Saturday, July 4, 2015

Captial Rotation- Why and How

I often say you don't need to predict the market to make money. But what does that actually mean? If you don't predict which way the market is going to go how do you know where to position your funds to make money?

Well the answer is simple, rotation. This term is thrown around on Wall Street often, but all it means is a flow of money from one location into another. When money flows into one asset, that asset's price increases in value; demand is increasing. When money flows out of an asset, that asset's price decreases in value; demand is decreasing.

When the market is strong and rising, many new leading stocks will signal entries and we will buy them. This adds risk to our portfolio just when leading stocks are being bought and increasing in value. On the other hand when the market is weak many leading stocks will be breaking down and triggering exits. This raises cash levels in our accounts, and in a weakening environment fewer new opportunities present themselves. In other words, we flow into stocks as money is coming into them and we flow out of stocks when traders begin to sell, taking profits in those positions.
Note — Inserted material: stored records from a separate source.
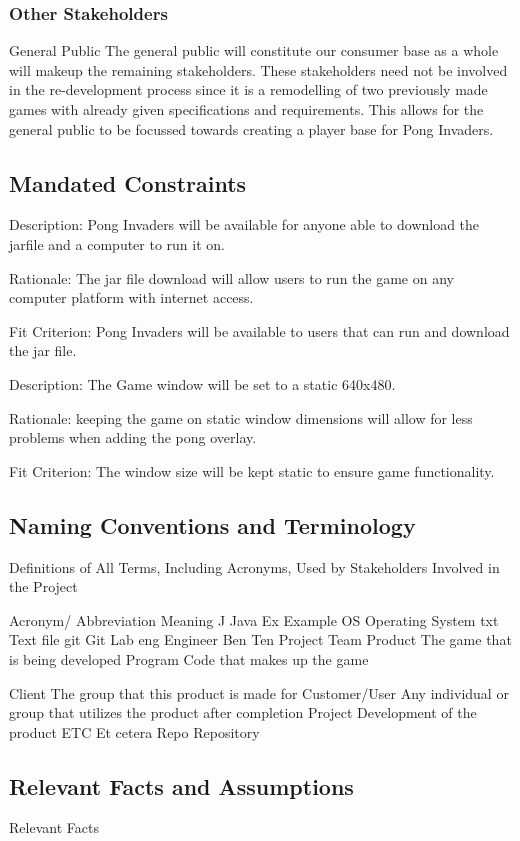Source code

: \documentclass[12pt, titlepage]{article}
\begin{document}
\subsubsection{Other Stakeholders}
General Public
The general public will constitute our consumer base as a whole will makeup the
remaining stakeholders. These stakeholders need not be involved in the
re-development process since it is a remodelling of two previously made games
with already given specifications and requirements. This allows for the general
public to be focussed towards creating a player base for Pong Invaders.
\subsection{Mandated Constraints}
Description: Pong Invaders will be available for anyone able to download the
jarfile and a computer to run it on.
 
Rationale: The jar file download will allow users to run the game on any
computer platform with internet access.
 
Fit Criterion: Pong Invaders will be available to users that can run and
download the jar file.
 

Description: The Game window will be set to a static 640x480.
 
Rationale: keeping the game on static window dimensions will allow for less
problems when adding the pong overlay.
 
Fit Criterion: The window size will be kept static to ensure game
functionality.\subsection{Naming Conventions and Terminology}

Definitions of All Terms, Including Acronyms, Used by Stakeholders Involved in
the Project

Acronym/ Abbreviation
Meaning
J
Java
Ex
Example
OS
Operating System
txt
Text file
git
Git Lab
eng
Engineer
Ben Ten
Project Team
Product
The game that is being developed
Program
Code that makes up the game

Client
The group that this product is made for
Customer/User
Any individual or group that utilizes the product after completion
Project
Development of the product
ETC
Et cetera
Repo
Repository

\subsection{Relevant Facts and Assumptions}
Relevant Facts
\end{document}
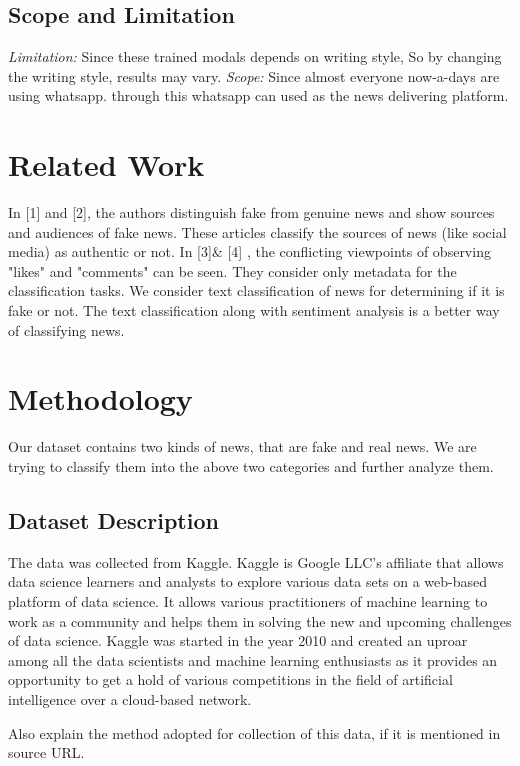 \documentclass[runningheads]{llncs}
\begin{document}
\subsection{Scope and Limitation}
\emph{Limitation:}
Since these trained modals depends on writing style, So by changing the writing style, results may vary.
\newline
\newline
\emph{Scope:}
Since almost everyone now-a-days are using whatsapp. through this whatsapp can used as the news delivering platform.

\section{Related Work}
In [1] and [2], the authors distinguish fake from genuine news and show sources and audiences of fake news. These articles classify the sources of news (like social media) as authentic or not. In [3]& [4] , the conflicting viewpoints of observing "likes" and "comments" can be seen. They consider only metadata for the classification tasks. 
We consider text classification of news for determining if it is fake or not. The text classification along with sentiment analysis is a better way of classifying news.
\section{Methodology}

Our dataset contains two kinds of news, that are fake and real news. We are trying to classify them into the above two categories and further analyze them.


\subsection{Dataset Description}
The data was collected from Kaggle.
Kaggle is Google LLC's affiliate that allows data science learners and analysts to explore various data sets on a web-based platform of data science. It allows various practitioners of machine learning to work as a community and helps them in solving the new and upcoming challenges of data science.
Kaggle was started in the year 2010 and created an uproar among all the data scientists and machine learning enthusiasts as it provides an opportunity to get a hold of various competitions in the field of artificial intelligence over a cloud-based network. 

Also explain the method adopted for collection of this data, if it is mentioned in source URL.
\end{document}
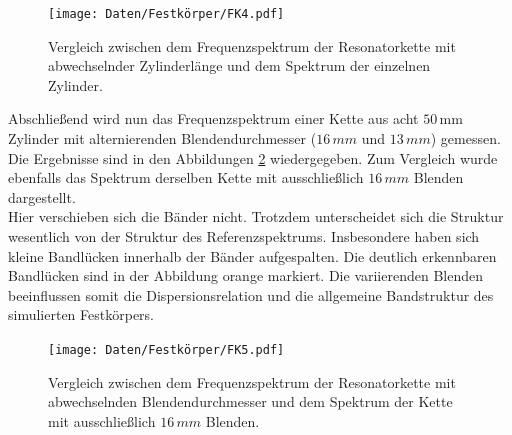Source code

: \begin{figure}[H]
  \centering
  \texttt{[image: Daten/Festkörper/FK4.pdf]} 
  \caption{Vergleich zwischen dem Frequenzspektrum der Resonatorkette mit abwechselnder Zylinderlänge und dem Spektrum der einzelnen Zylinder.} 
  \label{fig:fkMod2}
\end{figure}
Abschließend wird nun das Frequenzspektrum einer Kette aus acht $50\,\si{\milli\metre}$ Zylinder mit alternierenden Blendendurchmesser ($16\, mm$ und $13\, mm$) gemessen. Die Ergebnisse sind in den Abbildungen \ref{fig:fkMod3} wiedergegeben. Zum Vergleich wurde ebenfalls das Spektrum derselben Kette mit ausschließlich $16\, mm$ Blenden dargestellt. \\
Hier verschieben sich die Bänder nicht. Trotzdem unterscheidet sich die Struktur wesentlich von der Struktur des Referenzspektrums. Insbesondere haben sich kleine Bandlücken innerhalb der Bänder aufgespalten. Die deutlich erkennbaren Bandlücken sind in der Abbildung orange markiert. 
Die variierenden Blenden beeinflussen somit die Dispersionsrelation und die allgemeine Bandstruktur des simulierten Festkörpers. 

\begin{figure}[H]
  \centering
  \texttt{[image: Daten/Festkörper/FK5.pdf]} 
  \caption{Vergleich zwischen dem Frequenzspektrum der Resonatorkette mit abwechselnden Blendendurchmesser und dem Spektrum der Kette mit ausschließlich $16\, mm$ Blenden.} 
  \label{fig:fkMod3}
\end{figure}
Rotation is a reactive strategy, not a predictive strategy. When opportunities are plentiful we will have heavier exposure to risk assets. When opportunities are scarce we will have lower exposure to stocks and therefore avoiding serious downside corrections in the market. This is why we dont have to guess, we can simply react to the market, listening to the price action of leading stocks.

How Rotation Manages Risk


100% Invested Portfolio
|
Market Pulls back
/                                 \
No Stop Trigger                             Stop Trigger 
|                                                    |
Hold Leading Position                Exit Lagging Position
                                                   |
                                                   Reduce Market Exposure
                                                             Raise Cash for New Potential Market Leaders


The flow chart above shows how rotation works in practice. We start with an invested portfolio of leading stocks. The market then undergoes a pullback, some of our positions may stop out and some may not. What this tells us is the positions that did not stop out are truly market leaders as they showed more strength during the decline. The positions that did stop out were showing additional weakness and no longer trading like market leaders; they're becoming market laggards. 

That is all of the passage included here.